╔══
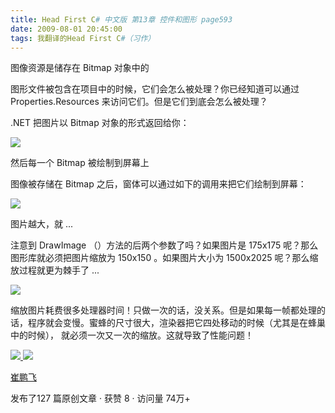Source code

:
 ```yaml
---
title: Head First C# 中文版 第13章 控件和图形 page593
date: 2009-08-01 20:45:00
tags: 我翻译的Head First C#（习作）
---
```

图像资源是储存在  Bitmap  对象中的

  

图形文件被包含在项目中的时候，它们会怎么被处理？你已经知道可以通过  Properties.Resources  来访问它们。但是它们到底会怎么被处理？

  

.NET  把图片以  Bitmap  对象的形式返回给你：

  

![](https://p-blog.csdn.net/images/p_blog_csdn_net/cuipengfei1/EntryImages/20090801/2009-08-01_20-23-09.jpg)

然后每一个  Bitmap  被绘制到屏幕上

  

图像被存储在  Bitmap  之后，窗体可以通过如下的调用来把它们绘制到屏幕：

  

![](https://p-blog.csdn.net/images/p_blog_csdn_net/cuipengfei1/EntryImages/20090801/2009-08-01_20-29-13.jpg)

图片越大，就  ...

  

注意到  DrawImage  （）方法的后两个参数了吗？如果图片是  175x175  呢？那么图形库就必须把图片缩放为  150x150
。如果图片大小为  1500x2025  呢？那么缩放过程就更为棘手了  ...

  

![](https://p-blog.csdn.net/images/p_blog_csdn_net/cuipengfei1/EntryImages/20090801/2009-08-01_20-38-23.jpg)

缩放图片耗费很多处理器时间！只做一次的话，没关系。但是如果每一帧都处理的话，程序就会变慢。蜜蜂的尺寸很大，渲染器把它四处移动的时候（尤其是在蜂巢中的时候），
就必须一次又一次的缩放。这就导致了性能问题！



[ ![](https://profile.csdnimg.cn/5/2/5/3_cuipengfei1)
![](https://g.csdnimg.cn/static/user-reg-year/1x/11.png)
](https://blog.csdn.net/cuipengfei1)

[ 崔鹏飞 ](https://blog.csdn.net/cuipengfei1)

发布了127 篇原创文章  ·  获赞 8  ·  访问量 74万+

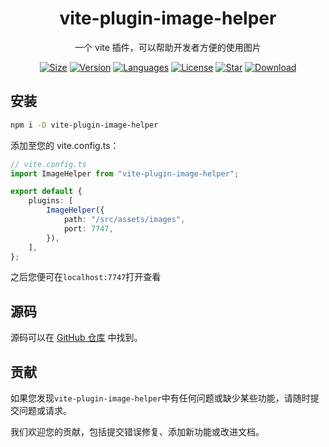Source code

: <center>

# vite-plugin-image-helper

一个 vite 插件，可以帮助开发者方便的使用图片

[![Size](https://img.shields.io/bundlephobia/minzip/vite-plugin-image-helper/latest)](https://www.npmjs.com/package/vite-plugin-image-helper) [![Version](https://img.shields.io/npm/v/vite-plugin-image-helper)](https://www.npmjs.com/package/vite-plugin-image-helper) [![Languages](https://img.shields.io/github/languages/top/wsvaio/vite-plugin-image-helper)](https://www.npmjs.com/package/vite-plugin-image-helper) [![License](https://img.shields.io/npm/l/vite-plugin-image-helper)](https://www.npmjs.com/package/vite-plugin-image-helper) [![Star](https://img.shields.io/github/stars/wsvaio/vite-plugin-image-helper)](https://github.com/wsvaio/vite-plugin-image-helper) [![Download](https://img.shields.io/npm/dm/vite-plugin-image-helper)](https://www.npmjs.com/package/vite-plugin-image-helper)

</center>



## 安装

```bash
npm i -D vite-plugin-image-helper
```

添加至您的 vite.config.ts：

```ts
// vite.config.ts
import ImageHelper from "vite-plugin-image-helper";

export default {
	plugins: [
		ImageHelper({
			path: "/src/assets/images",
			port: 7747,
		}),
	],
};
```

之后您便可在`localhost:7747`打开查看



## 源码

源码可以在 [GitHub 仓库](https://github.com/wsvaio/vite-plugin-image-helper) 中找到。

## 贡献

如果您发现`vite-plugin-image-helper`中有任何问题或缺少某些功能，请随时提交问题或请求。

我们欢迎您的贡献，包括提交错误修复、添加新功能或改进文档。
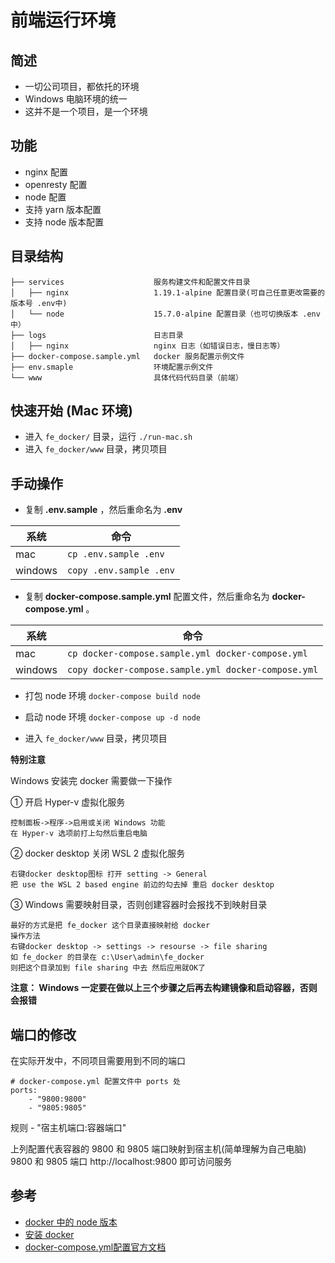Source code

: # 前端运行环境

## 简述

- 一切公司项目，都依托的环境
- Windows 电脑环境的统一
- 这并不是一个项目，是一个环境

## 功能

- nginx 配置
- openresty 配置
- node 配置
- 支持 yarn 版本配置
- 支持 node 版本配置

## 目录结构

```
├── services                    服务构建文件和配置文件目录
│   ├── nginx                   1.19.1-alpine 配置目录(可自己任意更改需要的版本号 .env中)
│   └── node                    15.7.0-alpine 配置目录（也可切换版本 .env中）
├── logs                        日志目录
│   ├── nginx                   nginx 日志（如错误日志，慢日志等）
├── docker-compose.sample.yml   docker 服务配置示例文件
├── env.smaple                  环境配置示例文件
└── www                         具体代码代码目录（前端）
```

## 快速开始 (Mac 环境)

- 进入 `fe_docker/` 目录，运行 `./run-mac.sh`
- 进入 `fe_docker/www` 目录，拷贝项目

## 手动操作

- 复制 **.env.sample** ，然后重命名为 **.env**

|系统|命令|
|----|----|
|mac| `cp .env.sample .env`|
|windows|`copy .env.sample .env`|

- 复制 **docker-compose.sample.yml** 配置文件，然后重命名为 **docker-compose.yml** 。

|系统|命令|
|----|----|
|mac| `cp docker-compose.sample.yml docker-compose.yml`|
|windows|`copy docker-compose.sample.yml docker-compose.yml`|

- 打包 node 环境 `docker-compose build node`

- 启动 node 环境 `docker-compose up -d node`

- 进入 `fe_docker/www` 目录，拷贝项目

**特别注意**

Windows 安装完 docker 需要做一下操作

① 开启 Hyper-v 虚拟化服务
```
控制面板->程序->启用或关闭 Windows 功能
在 Hyper-v 选项前打上勾然后重启电脑
```
② docker desktop 关闭 WSL 2 虚拟化服务
```
右键docker desktop图标 打开 setting -> General
把 use the WSL 2 based engine 前边的勾去掉 重启 docker desktop
```
③ Windows 需要映射目录，否则创建容器时会报找不到映射目录
```
最好的方式是把 fe_docker 这个目录直接映射给 docker
操作方法
右键docker desktop -> settings -> resourse -> file sharing
如 fe_docker 的目录在 c:\User\admin\fe_docker
则把这个目录加到 file sharing 中去 然后应用就OK了
```

 **注意： Windows 一定要在做以上三个步骤之后再去构建镜像和启动容器，否则会报错**

## 端口的修改

在实际开发中，不同项目需要用到不同的端口

```
# docker-compose.yml 配置文件中 ports 处
ports:
    - "9800:9800"
    - "9805:9805"
```
规则 - "宿主机端口:容器端口"

上列配置代表容器的 9800 和 9805 端口映射到宿主机(简单理解为自己电脑) 9800 和 9805 端口 http://localhost:9800 即可访问服务

## 参考

- [docker 中的 node 版本](https://hub.docker.com/_/node)
- [安装 docker](https://yeasy.gitbook.io/docker_practice/install)
- [docker-compose.yml配置官方文档](https://docs.docker.com/compose/compose-file/compose-file-v3/)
╚══
Work required> Before printing the records again, strip out the pictures; change nothing else.

Exercise solution>
Source code

:
 ```yaml
---
title: Head First C# 中文版 第13章 控件和图形 page593
date: 2009-08-01 20:45:00
tags: 我翻译的Head First C#（习作）
---
```

图像资源是储存在  Bitmap  对象中的

  

图形文件被包含在项目中的时候，它们会怎么被处理？你已经知道可以通过  Properties.Resources  来访问它们。但是它们到底会怎么被处理？

  

.NET  把图片以  Bitmap  对象的形式返回给你：

  

![](https://p-blog.csdn.net/images/p_blog_csdn_net/cuipengfei1/EntryImages/20090801/2009-08-01_20-23-09.jpg)

然后每一个  Bitmap  被绘制到屏幕上

  

图像被存储在  Bitmap  之后，窗体可以通过如下的调用来把它们绘制到屏幕：

  

![](https://p-blog.csdn.net/images/p_blog_csdn_net/cuipengfei1/EntryImages/20090801/2009-08-01_20-29-13.jpg)

图片越大，就  ...

  

注意到  DrawImage  （）方法的后两个参数了吗？如果图片是  175x175  呢？那么图形库就必须把图片缩放为  150x150
。如果图片大小为  1500x2025  呢？那么缩放过程就更为棘手了  ...

  

![](https://p-blog.csdn.net/images/p_blog_csdn_net/cuipengfei1/EntryImages/20090801/2009-08-01_20-38-23.jpg)

缩放图片耗费很多处理器时间！只做一次的话，没关系。但是如果每一帧都处理的话，程序就会变慢。蜜蜂的尺寸很大，渲染器把它四处移动的时候（尤其是在蜂巢中的时候），
就必须一次又一次的缩放。这就导致了性能问题！



[ ![](https://profile.csdnimg.cn/5/2/5/3_cuipengfei1)
![](https://g.csdnimg.cn/static/user-reg-year/1x/11.png)
](https://blog.csdn.net/cuipengfei1)

[ 崔鹏飞 ](https://blog.csdn.net/cuipengfei1)

发布了127 篇原创文章  ·  获赞 8  ·  访问量 74万+

Source code

: <center>

# vite-plugin-image-helper

一个 vite 插件，可以帮助开发者方便的使用图片

[![Size](https://img.shields.io/bundlephobia/minzip/vite-plugin-image-helper/latest)](https://www.npmjs.com/package/vite-plugin-image-helper) [![Version](https://img.shields.io/npm/v/vite-plugin-image-helper)](https://www.npmjs.com/package/vite-plugin-image-helper) [![Languages](https://img.shields.io/github/languages/top/wsvaio/vite-plugin-image-helper)](https://www.npmjs.com/package/vite-plugin-image-helper) [![License](https://img.shields.io/npm/l/vite-plugin-image-helper)](https://www.npmjs.com/package/vite-plugin-image-helper) [![Star](https://img.shields.io/github/stars/wsvaio/vite-plugin-image-helper)](https://github.com/wsvaio/vite-plugin-image-helper) [![Download](https://img.shields.io/npm/dm/vite-plugin-image-helper)](https://www.npmjs.com/package/vite-plugin-image-helper)

</center>



## 安装

```bash
npm i -D vite-plugin-image-helper
```

添加至您的 vite.config.ts：

```ts
// vite.config.ts
import ImageHelper from "vite-plugin-image-helper";

export default {
	plugins: [
		ImageHelper({
			path: "/src/assets/images",
			port: 7747,
		}),
	],
};
```

之后您便可在`localhost:7747`打开查看



## 源码

源码可以在 [GitHub 仓库](https://github.com/wsvaio/vite-plugin-image-helper) 中找到。

## 贡献

如果您发现`vite-plugin-image-helper`中有任何问题或缺少某些功能，请随时提交问题或请求。

我们欢迎您的贡献，包括提交错误修复、添加新功能或改进文档。
Source code

: # 前端运行环境

## 简述

- 一切公司项目，都依托的环境
- Windows 电脑环境的统一
- 这并不是一个项目，是一个环境

## 功能

- nginx 配置
- openresty 配置
- node 配置
- 支持 yarn 版本配置
- 支持 node 版本配置

## 目录结构

```
├── services                    服务构建文件和配置文件目录
│   ├── nginx                   1.19.1-alpine 配置目录(可自己任意更改需要的版本号 .env中)
│   └── node                    15.7.0-alpine 配置目录（也可切换版本 .env中）
├── logs                        日志目录
│   ├── nginx                   nginx 日志（如错误日志，慢日志等）
├── docker-compose.sample.yml   docker 服务配置示例文件
├── env.smaple                  环境配置示例文件
└── www                         具体代码代码目录（前端）
```

## 快速开始 (Mac 环境)

- 进入 `fe_docker/` 目录，运行 `./run-mac.sh`
- 进入 `fe_docker/www` 目录，拷贝项目

## 手动操作

- 复制 **.env.sample** ，然后重命名为 **.env**

|系统|命令|
|----|----|
|mac| `cp .env.sample .env`|
|windows|`copy .env.sample .env`|

- 复制 **docker-compose.sample.yml** 配置文件，然后重命名为 **docker-compose.yml** 。

|系统|命令|
|----|----|
|mac| `cp docker-compose.sample.yml docker-compose.yml`|
|windows|`copy docker-compose.sample.yml docker-compose.yml`|

- 打包 node 环境 `docker-compose build node`

- 启动 node 环境 `docker-compose up -d node`

- 进入 `fe_docker/www` 目录，拷贝项目

**特别注意**

Windows 安装完 docker 需要做一下操作

① 开启 Hyper-v 虚拟化服务
```
控制面板->程序->启用或关闭 Windows 功能
在 Hyper-v 选项前打上勾然后重启电脑
```
② docker desktop 关闭 WSL 2 虚拟化服务
```
右键docker desktop图标 打开 setting -> General
把 use the WSL 2 based engine 前边的勾去掉 重启 docker desktop
```
③ Windows 需要映射目录，否则创建容器时会报找不到映射目录
```
最好的方式是把 fe_docker 这个目录直接映射给 docker
操作方法
右键docker desktop -> settings -> resourse -> file sharing
如 fe_docker 的目录在 c:\User\admin\fe_docker
则把这个目录加到 file sharing 中去 然后应用就OK了
```

 **注意： Windows 一定要在做以上三个步骤之后再去构建镜像和启动容器，否则会报错**

## 端口的修改

在实际开发中，不同项目需要用到不同的端口

```
# docker-compose.yml 配置文件中 ports 处
ports:
    - "9800:9800"
    - "9805:9805"
```
规则 - "宿主机端口:容器端口"

上列配置代表容器的 9800 和 9805 端口映射到宿主机(简单理解为自己电脑) 9800 和 9805 端口 http://localhost:9800 即可访问服务

## 参考

- [docker 中的 node 版本](https://hub.docker.com/_/node)
- [安装 docker](https://yeasy.gitbook.io/docker_practice/install)
- [docker-compose.yml配置官方文档](https://docs.docker.com/compose/compose-file/compose-file-v3/)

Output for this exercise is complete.